За рынком, перед башнею девы, спрыгивают с повозки и на площади танцуют с писарями и приказчиками. Между тем Масленица и Король рогачей продолжают свой блистательный путь, останавливаясь через каждые двадцать минут, чтоб сказать человеку истину или же искать ее на дне стакана.
Но от слишком частого поливанья язык тяжелеет и красноречие плесневеет. Я покидаю доброго Викентия, который со своими спутниками вновь привалил к тени кабака. Нельзя сидеть взаперти, когда день так приятен. Пойдем подышать воздухом полей!
Мой старый друг, поп Шумила[34], приехавший из деревни своей, чтобы попировать у архиерея, приглашает меня прокатиться. Беру с собой Глашу. Мы оба влезаем в его тележку, запряженную осликом. Пошел, пошел, серенький! Он так мал, что я предлагаю его посадить в повозку между Глашей и мной. Дорога белая растягивается. Солнце дремлет по-старчески; оно больше греется само, нежели нас согревает. Ослик засыпает тоже и останавливается задумчиво.
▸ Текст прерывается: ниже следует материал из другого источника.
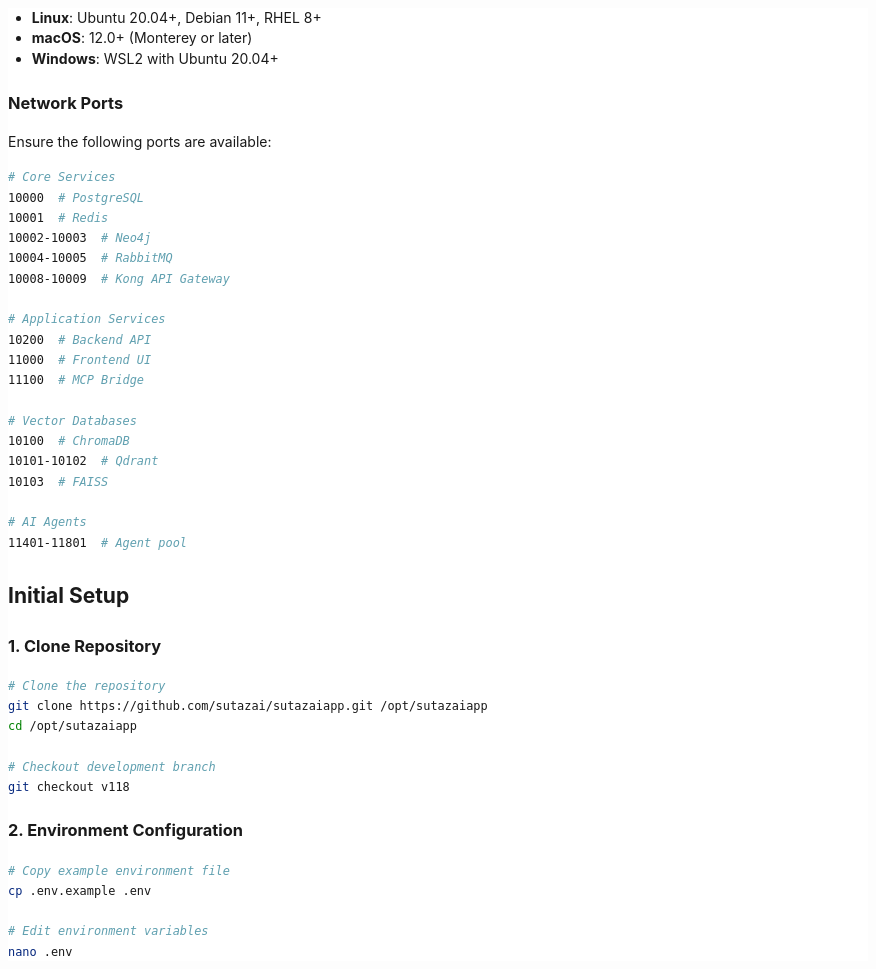 - **Linux**: Ubuntu 20.04+, Debian 11+, RHEL 8+
- **macOS**: 12.0+ (Monterey or later)
- **Windows**: WSL2 with Ubuntu 20.04+

### Network Ports

Ensure the following ports are available:

```bash
# Core Services
10000  # PostgreSQL
10001  # Redis
10002-10003  # Neo4j
10004-10005  # RabbitMQ
10008-10009  # Kong API Gateway

# Application Services
10200  # Backend API
11000  # Frontend UI
11100  # MCP Bridge

# Vector Databases
10100  # ChromaDB
10101-10102  # Qdrant
10103  # FAISS

# AI Agents
11401-11801  # Agent pool
```

## Initial Setup

### 1. Clone Repository

```bash
# Clone the repository
git clone https://github.com/sutazai/sutazaiapp.git /opt/sutazaiapp
cd /opt/sutazaiapp

# Checkout development branch
git checkout v118
```

### 2. Environment Configuration

```bash
# Copy example environment file
cp .env.example .env

# Edit environment variables
nano .env
```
Возмущенный поп его окликает басом.
Ослик вздрагивает, прядет ушами, маячит меж двух колеек и снова замирает, снова задумывается, равнодушный к нашим понуканьям.
– Ах, проклятый, если б не знак креста, которым ты отмечен, – гудит Шумила, тыча палкой ему в зад, – я сломал бы дубину об твою спину.
Чтобы передохнуть, мы останавливаемся у первой же харчевни, при повороте дороги, спускающейся оттуда к деревне Армса, которая, белея внизу над светлой рекой, любуется отраженьем своей тонкой мордочки. Посередине соседнего поля вокруг высокого орешника, вздымающего к белесому небу свои черные руки, свою гордую наготу, – пляшет хоровод девушек. Они только что принесли праздничную дань – жирные блины – кумушке-сороке.
– Агу, сорока, агу, белобока! Глаша, глянь-ка, вот она, высóко, высóко, на краю гнезда. Любопытствует! Чтоб круглый глазок да болтливый язычок чего бы не пропустили, она построила домик свой среди самых высоких ветвей, на ветру…
Промокла сорока, озябла – да что ей? Зато все видно. Она не в духе, она как будто хочет сказать: «Не нужно мне ваших даров. Унесите их, дурни!.. Если бы я пожелала отведать блинов, – неужели вы думаете, я не могла бы взять их у вас? Разве приятно есть то, что дают тебе? Нет, вкусно лишь краденое».
– Дед, почему же тогда ей дарят блины и эти красивые ленты? Почему с пожеланьями добрыми приходят к этой воровке?
– Потому, видишь ли, что нужно быть в жизни со злыми в ладу.